_Work instructions_
Go through the entries one line at a time, and gather every line that has the word "rosso".

● ● ● ● ● ● ●

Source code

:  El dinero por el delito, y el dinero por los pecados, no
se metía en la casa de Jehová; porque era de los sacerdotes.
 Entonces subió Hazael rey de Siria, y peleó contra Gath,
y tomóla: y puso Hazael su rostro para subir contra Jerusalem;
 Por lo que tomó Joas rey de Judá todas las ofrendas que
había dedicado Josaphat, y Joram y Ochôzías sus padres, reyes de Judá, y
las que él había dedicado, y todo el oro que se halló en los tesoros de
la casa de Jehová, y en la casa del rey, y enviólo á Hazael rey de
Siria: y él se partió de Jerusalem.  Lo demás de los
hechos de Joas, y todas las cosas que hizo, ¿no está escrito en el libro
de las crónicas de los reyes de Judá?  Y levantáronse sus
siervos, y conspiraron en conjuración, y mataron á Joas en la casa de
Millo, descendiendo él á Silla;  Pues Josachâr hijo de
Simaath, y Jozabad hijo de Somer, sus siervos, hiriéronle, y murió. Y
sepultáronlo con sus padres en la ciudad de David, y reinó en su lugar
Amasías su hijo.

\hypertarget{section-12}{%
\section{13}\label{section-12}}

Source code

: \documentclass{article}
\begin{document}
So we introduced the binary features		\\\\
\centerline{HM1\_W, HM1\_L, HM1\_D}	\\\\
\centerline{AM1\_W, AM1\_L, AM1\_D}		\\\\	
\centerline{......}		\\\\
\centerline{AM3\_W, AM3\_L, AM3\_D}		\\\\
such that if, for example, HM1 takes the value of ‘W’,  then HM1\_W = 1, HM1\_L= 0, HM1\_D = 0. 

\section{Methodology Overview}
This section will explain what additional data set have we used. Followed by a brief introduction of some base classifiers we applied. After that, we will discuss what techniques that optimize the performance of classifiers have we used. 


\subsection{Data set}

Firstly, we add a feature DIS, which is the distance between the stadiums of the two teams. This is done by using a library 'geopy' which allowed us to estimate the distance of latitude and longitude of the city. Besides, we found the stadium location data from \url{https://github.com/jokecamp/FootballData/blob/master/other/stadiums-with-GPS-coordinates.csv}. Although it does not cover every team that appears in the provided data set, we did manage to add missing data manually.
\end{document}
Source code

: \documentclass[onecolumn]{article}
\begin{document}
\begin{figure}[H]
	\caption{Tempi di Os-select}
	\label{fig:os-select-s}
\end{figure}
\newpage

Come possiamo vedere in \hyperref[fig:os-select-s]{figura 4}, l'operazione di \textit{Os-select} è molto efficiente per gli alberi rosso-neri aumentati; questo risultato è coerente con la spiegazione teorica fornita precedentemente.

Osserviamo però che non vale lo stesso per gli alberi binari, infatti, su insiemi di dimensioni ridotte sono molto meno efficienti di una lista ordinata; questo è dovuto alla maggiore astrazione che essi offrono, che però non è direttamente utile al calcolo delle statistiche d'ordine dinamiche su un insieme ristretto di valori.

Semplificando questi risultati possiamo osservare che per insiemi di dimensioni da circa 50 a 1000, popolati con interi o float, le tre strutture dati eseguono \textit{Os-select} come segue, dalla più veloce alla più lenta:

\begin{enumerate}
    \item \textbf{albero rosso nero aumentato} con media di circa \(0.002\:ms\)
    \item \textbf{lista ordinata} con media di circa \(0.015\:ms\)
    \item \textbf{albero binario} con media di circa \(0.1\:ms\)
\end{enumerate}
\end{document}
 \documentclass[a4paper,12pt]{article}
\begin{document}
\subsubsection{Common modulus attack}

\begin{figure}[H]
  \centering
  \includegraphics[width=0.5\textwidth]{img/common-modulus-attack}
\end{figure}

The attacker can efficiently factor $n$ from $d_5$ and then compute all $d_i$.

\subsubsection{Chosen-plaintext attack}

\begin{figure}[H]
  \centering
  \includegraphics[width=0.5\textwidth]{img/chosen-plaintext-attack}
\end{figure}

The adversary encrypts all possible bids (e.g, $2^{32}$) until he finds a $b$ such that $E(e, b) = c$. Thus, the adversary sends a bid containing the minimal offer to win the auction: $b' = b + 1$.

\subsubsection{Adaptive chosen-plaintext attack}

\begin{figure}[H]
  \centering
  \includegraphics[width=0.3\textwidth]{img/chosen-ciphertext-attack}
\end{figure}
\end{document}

● ● ● ● ● ● ●

_Worked solution_
Come possiamo vedere in \hyperref[fig:os-select-s]{figura 4}, l'operazione di \textit{Os-select} è molto efficiente per gli alberi rosso-neri aumentati; questo risultato è coerente con la spiegazione teorica fornita precedentemente.
    \item \textbf{albero rosso nero aumentato} con media di circa \(0.002\:ms\)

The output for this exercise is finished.